Task: In the data, find each line where the word "were" appears and list that line.

Plain-text document sources:

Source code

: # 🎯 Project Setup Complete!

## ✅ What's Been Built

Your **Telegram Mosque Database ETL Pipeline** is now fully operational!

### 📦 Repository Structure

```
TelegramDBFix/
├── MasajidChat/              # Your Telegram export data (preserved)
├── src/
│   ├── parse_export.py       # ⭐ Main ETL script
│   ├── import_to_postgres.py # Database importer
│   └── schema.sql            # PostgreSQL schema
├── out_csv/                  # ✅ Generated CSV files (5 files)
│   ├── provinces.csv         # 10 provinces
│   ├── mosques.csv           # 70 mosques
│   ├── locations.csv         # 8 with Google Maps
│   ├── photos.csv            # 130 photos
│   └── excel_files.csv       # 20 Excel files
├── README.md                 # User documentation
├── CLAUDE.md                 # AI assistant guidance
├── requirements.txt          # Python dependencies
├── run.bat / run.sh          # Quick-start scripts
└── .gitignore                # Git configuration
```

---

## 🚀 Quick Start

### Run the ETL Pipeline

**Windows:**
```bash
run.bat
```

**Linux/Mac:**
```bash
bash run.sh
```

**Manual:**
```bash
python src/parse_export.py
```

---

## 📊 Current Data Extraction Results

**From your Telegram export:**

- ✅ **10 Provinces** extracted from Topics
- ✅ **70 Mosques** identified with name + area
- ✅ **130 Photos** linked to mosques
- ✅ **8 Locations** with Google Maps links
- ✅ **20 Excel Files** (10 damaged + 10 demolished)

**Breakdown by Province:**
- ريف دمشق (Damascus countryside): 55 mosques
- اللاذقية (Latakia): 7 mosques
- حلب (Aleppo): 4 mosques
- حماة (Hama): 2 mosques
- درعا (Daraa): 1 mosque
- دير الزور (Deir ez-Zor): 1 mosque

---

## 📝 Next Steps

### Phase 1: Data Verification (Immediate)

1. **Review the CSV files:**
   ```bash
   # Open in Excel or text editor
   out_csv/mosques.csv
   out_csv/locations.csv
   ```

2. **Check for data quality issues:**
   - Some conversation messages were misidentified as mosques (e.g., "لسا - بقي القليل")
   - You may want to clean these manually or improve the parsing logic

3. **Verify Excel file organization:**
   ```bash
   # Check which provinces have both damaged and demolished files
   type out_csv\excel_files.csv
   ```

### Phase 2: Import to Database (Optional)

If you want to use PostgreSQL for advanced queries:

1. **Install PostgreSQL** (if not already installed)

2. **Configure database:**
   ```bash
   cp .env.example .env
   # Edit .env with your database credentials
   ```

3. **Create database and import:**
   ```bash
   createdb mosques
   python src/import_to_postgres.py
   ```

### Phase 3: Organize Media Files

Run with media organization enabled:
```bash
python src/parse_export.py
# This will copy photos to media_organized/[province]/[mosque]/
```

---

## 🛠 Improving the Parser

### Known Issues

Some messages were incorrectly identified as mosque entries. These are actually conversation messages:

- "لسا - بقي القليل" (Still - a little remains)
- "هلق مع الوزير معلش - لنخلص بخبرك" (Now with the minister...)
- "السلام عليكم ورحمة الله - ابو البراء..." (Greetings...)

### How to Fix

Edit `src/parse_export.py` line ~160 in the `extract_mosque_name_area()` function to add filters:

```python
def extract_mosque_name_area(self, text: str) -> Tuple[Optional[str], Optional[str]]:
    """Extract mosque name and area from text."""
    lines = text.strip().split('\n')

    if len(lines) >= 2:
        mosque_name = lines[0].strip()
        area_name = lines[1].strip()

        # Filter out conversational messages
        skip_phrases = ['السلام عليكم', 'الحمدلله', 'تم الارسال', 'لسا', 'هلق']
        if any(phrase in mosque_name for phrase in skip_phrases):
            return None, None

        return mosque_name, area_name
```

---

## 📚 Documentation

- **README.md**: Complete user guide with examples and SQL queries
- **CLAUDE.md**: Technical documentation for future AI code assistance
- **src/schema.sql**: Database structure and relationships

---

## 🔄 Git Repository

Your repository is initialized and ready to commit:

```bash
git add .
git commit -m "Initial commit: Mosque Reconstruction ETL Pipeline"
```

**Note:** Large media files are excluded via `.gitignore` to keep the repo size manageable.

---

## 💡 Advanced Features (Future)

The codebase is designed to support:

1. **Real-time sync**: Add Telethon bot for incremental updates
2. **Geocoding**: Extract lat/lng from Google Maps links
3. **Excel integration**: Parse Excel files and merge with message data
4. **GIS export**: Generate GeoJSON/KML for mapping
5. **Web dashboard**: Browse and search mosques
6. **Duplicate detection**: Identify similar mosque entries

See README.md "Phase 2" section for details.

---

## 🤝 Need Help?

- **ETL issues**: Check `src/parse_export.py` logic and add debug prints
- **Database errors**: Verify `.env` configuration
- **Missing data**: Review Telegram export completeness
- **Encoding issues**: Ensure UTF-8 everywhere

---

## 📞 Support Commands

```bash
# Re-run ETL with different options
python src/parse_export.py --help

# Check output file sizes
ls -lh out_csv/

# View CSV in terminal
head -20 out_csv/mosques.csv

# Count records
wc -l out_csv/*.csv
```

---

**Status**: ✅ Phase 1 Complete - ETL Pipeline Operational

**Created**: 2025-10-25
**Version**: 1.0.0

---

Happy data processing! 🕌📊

Reply:
   - Some conversation messages were misidentified as mosques (e.g., "لسا - بقي القليل")
Some messages were incorrectly identified as mosque entries. These are actually conversation messages:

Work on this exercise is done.